Campaign of Deceit | CBS Reports
Campaign of Deceit: The Election of George Santos | CBS Reports 22:46

Watch the CBS Reports documentary "Campaign of Deceit: The Election of George Santos" in the video player above. 


Embattled GOP Rep. George Santos' work for a company that allegedly orchestrated a Ponzi scheme attracted scrutiny from federal regulators, according to a witness who has fielded questions from investigators.

The freshman New York lawmaker, whose litany of false and misleading claims about his past has left him with few allies, even among his fellow Republicans, previously worked for an investment firm known as the Harbor City Capital Corporation. The company was shut down by the Securities and Exchange Commission (SEC), which in 2021 called it a "classic Ponzi scheme."

Santos has said he wasn't aware of any wrongdoing at Harbor City, where he began working in 2020. He was not named in the SEC's complaint against the firm, but a childhood friend said federal investigators called her after she spoke publicly about witnessing Santos' investment pitch.

In an interview for the CBS Reports documentary "Campaign of Deceit," Tiffany Bogosian described how she bumped into Santos, her old junior high classmate, at a Starbucks in 2020. As they caught up, she mentioned that she'd become an attorney and had recently helped a client reach a $2 million settlement.

Santos, then a regional director for Harbor City, promptly invited her and her client to dinner, Bogosian said in "Campaign of Deceit," which was released Thursday. She said when they arrived for the meal at Il Bacco, an Italian restaurant in Queens, she was brought into a "huge room" with "one table in the middle." 

"He asked for a $300,000 principal investment, and he essentially said the client was not allowed to know what it was being invested in at all," Bogosian said, adding that she didn't like the sound of it. Bogosian's client turned Santos down.

Rep. George Santos
Rep. George Santos leaves a GOP caucus meeting on Capitol Hill on Jan. 25, 2023, in Washington, D.C. Anna Moneymaker/Getty Images

Santos' meeting with Bogosian and her client was first reported by The Washington Post in January. Bogosian told CBS News that SEC investigators interviewed her and her client after that story was published. The agency, which has not named Santos in its Harbor City investigation, did not reply to a request for comment. 

Santos also did not return repeated requests for comment.

"It's crazy to me now thinking back, because I mean, he's had these characteristics from so young," Bogosian said of her former classmate at I.S. 125 in New York City's Queens borough, who went by the name George Devolder at the time.

She said he was bullied as a kid.

George Santos (Devolder) school photo
A school yearbook photo of George Santos, then known as George Devolder. CBS News

"And he was trying to be accepted and fit in. And I think he always felt like an outcast," Bogosian said. "He started these lies, and I think it just continued. And this was the only way that he knew."

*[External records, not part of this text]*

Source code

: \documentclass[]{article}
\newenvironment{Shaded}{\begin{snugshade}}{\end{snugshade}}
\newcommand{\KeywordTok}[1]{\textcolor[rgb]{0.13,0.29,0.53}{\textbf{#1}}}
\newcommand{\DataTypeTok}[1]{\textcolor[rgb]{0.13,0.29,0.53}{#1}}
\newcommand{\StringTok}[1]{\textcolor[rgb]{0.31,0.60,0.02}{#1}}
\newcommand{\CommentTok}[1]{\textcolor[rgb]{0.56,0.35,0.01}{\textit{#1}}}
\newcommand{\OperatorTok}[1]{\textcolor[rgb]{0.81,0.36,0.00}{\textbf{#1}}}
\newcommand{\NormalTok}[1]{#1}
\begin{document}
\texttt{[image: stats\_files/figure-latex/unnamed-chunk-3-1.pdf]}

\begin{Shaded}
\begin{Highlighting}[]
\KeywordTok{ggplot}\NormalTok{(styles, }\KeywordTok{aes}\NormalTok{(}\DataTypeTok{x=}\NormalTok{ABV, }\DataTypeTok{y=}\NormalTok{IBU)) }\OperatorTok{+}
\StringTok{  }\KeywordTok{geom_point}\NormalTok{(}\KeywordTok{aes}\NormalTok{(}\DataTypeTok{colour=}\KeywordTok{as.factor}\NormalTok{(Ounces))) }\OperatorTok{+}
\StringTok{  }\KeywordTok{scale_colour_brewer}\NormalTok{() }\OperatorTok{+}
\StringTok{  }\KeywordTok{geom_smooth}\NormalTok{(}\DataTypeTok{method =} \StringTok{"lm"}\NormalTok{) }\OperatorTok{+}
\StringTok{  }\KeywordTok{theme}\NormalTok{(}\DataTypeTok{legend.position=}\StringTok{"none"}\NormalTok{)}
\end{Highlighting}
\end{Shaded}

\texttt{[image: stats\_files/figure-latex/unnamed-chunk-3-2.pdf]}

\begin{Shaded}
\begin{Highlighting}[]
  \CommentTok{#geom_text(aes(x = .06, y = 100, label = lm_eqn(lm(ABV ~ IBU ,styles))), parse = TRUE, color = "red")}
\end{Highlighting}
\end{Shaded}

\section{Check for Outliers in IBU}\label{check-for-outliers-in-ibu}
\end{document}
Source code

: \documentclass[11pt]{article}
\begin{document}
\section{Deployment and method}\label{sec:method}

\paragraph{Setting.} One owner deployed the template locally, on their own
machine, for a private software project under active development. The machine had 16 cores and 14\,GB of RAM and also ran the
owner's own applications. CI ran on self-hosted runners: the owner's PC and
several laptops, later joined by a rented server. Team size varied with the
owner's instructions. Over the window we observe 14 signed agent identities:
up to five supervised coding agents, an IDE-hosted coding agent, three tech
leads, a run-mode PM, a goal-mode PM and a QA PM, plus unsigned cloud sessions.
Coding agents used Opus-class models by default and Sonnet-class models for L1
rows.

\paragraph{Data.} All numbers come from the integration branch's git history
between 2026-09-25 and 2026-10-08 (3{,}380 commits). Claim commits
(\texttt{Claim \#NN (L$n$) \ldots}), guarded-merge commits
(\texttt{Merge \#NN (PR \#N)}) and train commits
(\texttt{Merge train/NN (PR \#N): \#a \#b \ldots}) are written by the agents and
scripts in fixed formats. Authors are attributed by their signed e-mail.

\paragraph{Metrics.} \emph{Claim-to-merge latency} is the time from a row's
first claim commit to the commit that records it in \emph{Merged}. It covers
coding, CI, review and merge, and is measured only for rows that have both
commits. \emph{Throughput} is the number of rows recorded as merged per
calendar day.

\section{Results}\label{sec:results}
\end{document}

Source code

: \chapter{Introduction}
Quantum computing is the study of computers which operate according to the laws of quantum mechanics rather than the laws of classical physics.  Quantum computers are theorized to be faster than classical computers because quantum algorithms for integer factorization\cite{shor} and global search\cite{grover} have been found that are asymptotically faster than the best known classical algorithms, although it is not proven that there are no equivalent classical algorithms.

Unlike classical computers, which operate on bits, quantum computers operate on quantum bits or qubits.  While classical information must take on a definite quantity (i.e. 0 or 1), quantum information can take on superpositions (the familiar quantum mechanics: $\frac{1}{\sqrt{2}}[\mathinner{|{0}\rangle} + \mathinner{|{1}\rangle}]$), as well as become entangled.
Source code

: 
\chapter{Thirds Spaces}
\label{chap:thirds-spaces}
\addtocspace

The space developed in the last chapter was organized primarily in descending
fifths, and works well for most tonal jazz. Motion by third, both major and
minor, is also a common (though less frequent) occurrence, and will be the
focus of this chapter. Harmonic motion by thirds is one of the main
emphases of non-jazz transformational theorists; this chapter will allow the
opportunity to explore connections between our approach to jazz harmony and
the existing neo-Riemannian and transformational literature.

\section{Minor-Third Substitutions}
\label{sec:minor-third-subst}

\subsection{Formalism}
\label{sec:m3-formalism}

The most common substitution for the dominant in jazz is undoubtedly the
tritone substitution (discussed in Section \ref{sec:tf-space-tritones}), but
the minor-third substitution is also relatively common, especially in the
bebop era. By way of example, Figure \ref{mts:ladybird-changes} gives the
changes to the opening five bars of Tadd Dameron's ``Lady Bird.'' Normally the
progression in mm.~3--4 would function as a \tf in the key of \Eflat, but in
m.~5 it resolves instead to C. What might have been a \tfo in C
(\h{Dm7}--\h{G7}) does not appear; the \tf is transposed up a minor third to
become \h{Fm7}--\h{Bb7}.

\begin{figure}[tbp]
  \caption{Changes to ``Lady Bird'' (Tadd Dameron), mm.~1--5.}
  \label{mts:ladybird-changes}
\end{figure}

Over the course of two campaigns for Congress in New York's 3rd Congressional District, Santos' inaccurate and misleading statements about his own biography included claims that he had Jewish heritage, that his mother worked at the World Trade Center and was there the day of the Sept. 11, 2001, terrorist attack, and that he attended a prestigious private high school and New York's City College.

Rabbi Deborah Bravo, who leads a synagogue in Santos' district, said she thinks Santos spun false tales that he knew would connect with voters.

"I actually think there was a sick brilliance in the way that he picked different stories that I think he thought would make him connected to the people of our district," Bravo said. "When all he really needed to do was just tell the truth of who you were and see if people liked that truth."

Instead, many in Santos' life, like Bogosian, said they feel "duped" by his deceits. 

"It worked for him then and I think it worked for him for a long time. I mean, it got him into Congress," she said.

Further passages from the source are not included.